Ending weeks of speculation, Italy’s energy major Eni said on Friday that along with Vår Energi it had reached an agreement to buy private equity-backed Neptune Energy for an enterprise value of $4.9 billion—the largest cash deal in the European oil and gas sector in years.

Under the terms of the agreement, Vår Energi – 63% held by Eni – will buy Neptune’s Norwegian business, which has an enterprise value of around $2.3 billion, while the Neptune Global Business will go to Eni for an enterprise value of around $2.6 billion.       

Neptune Energy’s business in Germany is not part of the transactions and will continue to be owned and operated by the ultimate existing Neptune shareholders as a standalone group, Neptune said.

Neptune, an exploration and production company has mostly gas-oriented assets with low carbon intensity and operations in the UK North Sea, offshore Norway, North Africa, Indonesia, and Australia.
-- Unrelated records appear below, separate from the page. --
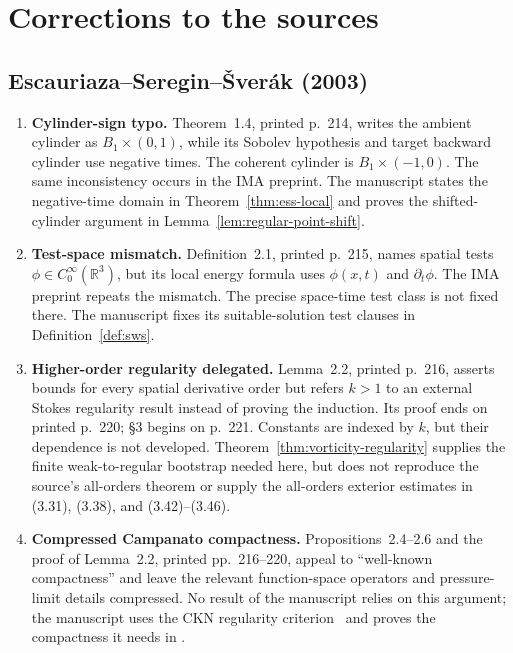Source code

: \documentclass[11pt,letterpaper]{article}
\numberwithin{equation}{section}
\theoremstyle{plain}
\theoremstyle{definition}
\theoremstyle{remark}
\begin{document}
\appendix
\section{Corrections to the sources}\label{app:errata}

\subsection*{Escauriaza--Seregin--Šverák (2003)}

\begin{enumerate}
\item \textbf{Cylinder-sign typo.} Theorem~1.4, printed p.~214, writes the ambient cylinder as \(B_1\times(0,1)\), while its Sobolev hypothesis and target backward cylinder use negative times. The coherent cylinder is \(B_1\times(-1,0)\). The same inconsistency occurs in the IMA preprint. The manuscript states the negative-time domain in Theorem~\ref{thm:ess-local} and proves the shifted-cylinder argument in Lemma~\ref{lem:regular-point-shift}.

\item \textbf{Test-space mismatch.} Definition~2.1, printed p.~215, names spatial tests \(\phi\in C^\infty_0(\mathbb R^3)\), but its local energy formula uses \(\phi(x,t)\) and \(\partial_t\phi\). The IMA preprint repeats the mismatch. The precise space-time test class is not fixed there. The manuscript fixes its suitable-solution test clauses in Definition~\ref{def:sws}.

\item \textbf{Higher-order regularity delegated.} Lemma~2.2, printed p.~216, asserts bounds for every spatial derivative order but refers \(k>1\) to an external Stokes regularity result instead of proving the induction. Its proof ends on printed p.~220; §3 begins on p.~221. Constants are indexed by \(k\), but their dependence is not developed. Theorem~\ref{thm:vorticity-regularity} supplies the finite weak-to-regular bootstrap needed here, but does not reproduce the source's all-orders theorem or supply the all-orders exterior estimates in (3.31), (3.38), and (3.42)--(3.46).

\item \textbf{Compressed Campanato compactness.} Propositions~2.4--2.6 and the proof of Lemma~2.2, printed pp.~216--220, appeal to “well-known compactness” and leave the relevant function-space operators and pressure-limit details compressed. No result of the manuscript relies on this argument; the manuscript uses the CKN regularity criterion~\cite{CKNLean} and proves the compactness it needs in \cite[Lemma~11.1]{CKNLean}.


\end{enumerate}
\end{document}
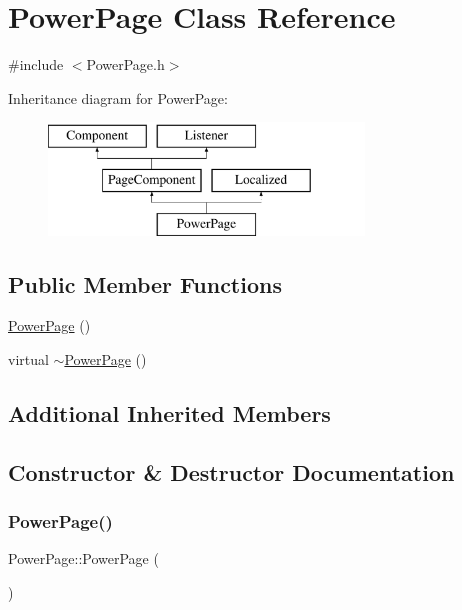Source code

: \hypertarget{classPowerPage}{}\section{Power\+Page Class Reference}
\label{classPowerPage}


{\ttfamily \#include $<$Power\+Page.\+h$>$}

Inheritance diagram for Power\+Page\+:\begin{figure}[H]
\begin{center}
\leavevmode
\includegraphics[height=3.000000cm]{classPowerPage}
\end{center}
\end{figure}
\subsection*{Public Member Functions}
\begin{DoxyCompactItemize}
\item 
\mbox{\hyperlink{classPowerPage_a837ebc0858e123bf85f724c75fe3fbd2}{Power\+Page}} ()
\item 
virtual \mbox{\hyperlink{classPowerPage_ad02f6913d06fed786a02b79f124dd6d5}{$\sim$\+Power\+Page}} ()
\end{DoxyCompactItemize}
\subsection*{Additional Inherited Members}


\subsection{Constructor \& Destructor Documentation}
\mbox{\label{classPowerPage_a837ebc0858e123bf85f724c75fe3fbd2}} 
\subsubsection{\texorpdfstring{Power\+Page()}{PowerPage()}}
{\footnotesize\ttfamily Power\+Page\+::\+Power\+Page (\begin{DoxyParamCaption}{ }\end{DoxyParamCaption})}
Neptune is currently owned by China Investment Corporation, funds advised by Carlyle Group and CVC Capital Partners, and certain management owners.

Completion of the acquisitions is conditional upon the receipt of necessary regulatory and governmental clearances, among other things, and the transactions are expected to close by the end of the first quarter of 2024.

“The transaction represents an exceptional fit for Eni. It complements Eni’s key areas of geographic focus and supports its objective of increasing the share of natural gas production to 60%, and reaching net zero emissions (Scope 1+2) from the Upstream business by 2030,” the Italian group said in a statement.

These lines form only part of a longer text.